====== Recorded information ======
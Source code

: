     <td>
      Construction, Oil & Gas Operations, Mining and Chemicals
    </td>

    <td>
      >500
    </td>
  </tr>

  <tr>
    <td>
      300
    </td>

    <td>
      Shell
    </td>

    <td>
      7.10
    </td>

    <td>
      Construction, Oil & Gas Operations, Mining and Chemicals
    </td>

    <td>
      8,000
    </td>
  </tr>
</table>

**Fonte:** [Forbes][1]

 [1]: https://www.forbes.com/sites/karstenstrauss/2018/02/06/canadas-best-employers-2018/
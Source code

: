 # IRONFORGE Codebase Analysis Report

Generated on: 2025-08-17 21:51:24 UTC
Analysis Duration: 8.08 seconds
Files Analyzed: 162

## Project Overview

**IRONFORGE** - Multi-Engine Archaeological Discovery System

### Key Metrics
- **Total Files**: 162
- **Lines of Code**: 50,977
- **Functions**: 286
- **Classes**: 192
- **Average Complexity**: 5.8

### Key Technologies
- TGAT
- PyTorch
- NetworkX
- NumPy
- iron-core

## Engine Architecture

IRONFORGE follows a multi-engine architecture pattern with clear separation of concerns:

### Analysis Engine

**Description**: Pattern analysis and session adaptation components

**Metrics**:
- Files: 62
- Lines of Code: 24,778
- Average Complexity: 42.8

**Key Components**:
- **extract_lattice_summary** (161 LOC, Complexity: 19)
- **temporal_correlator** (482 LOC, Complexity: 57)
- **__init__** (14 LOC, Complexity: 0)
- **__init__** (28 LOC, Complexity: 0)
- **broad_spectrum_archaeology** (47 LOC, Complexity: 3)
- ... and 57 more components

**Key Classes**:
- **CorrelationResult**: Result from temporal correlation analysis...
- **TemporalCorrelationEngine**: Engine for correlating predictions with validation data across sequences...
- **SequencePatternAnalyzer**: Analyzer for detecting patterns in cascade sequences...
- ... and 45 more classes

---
======
**What the task requires**
Copy, please, every line from the start of the entries down to the line that holds "Files Analyzed: 162", with both of those lines included and no others.

**Finished task**
Source code

:     <td>
      Construction, Oil & Gas Operations, Mining and Chemicals
    </td>

    <td>
      >500
    </td>
  </tr>

  <tr>
    <td>
      300
    </td>

    <td>
      Shell
    </td>

    <td>
      7.10
    </td>

    <td>
      Construction, Oil & Gas Operations, Mining and Chemicals
    </td>

    <td>
      8,000
    </td>
  </tr>
</table>

**Fonte:** [Forbes][1]

 [1]: https://www.forbes.com/sites/karstenstrauss/2018/02/06/canadas-best-employers-2018/
Source code

: # IRONFORGE Codebase Analysis Report

Generated on: 2025-08-17 21:51:24 UTC
Analysis Duration: 8.08 seconds
Files Analyzed: 162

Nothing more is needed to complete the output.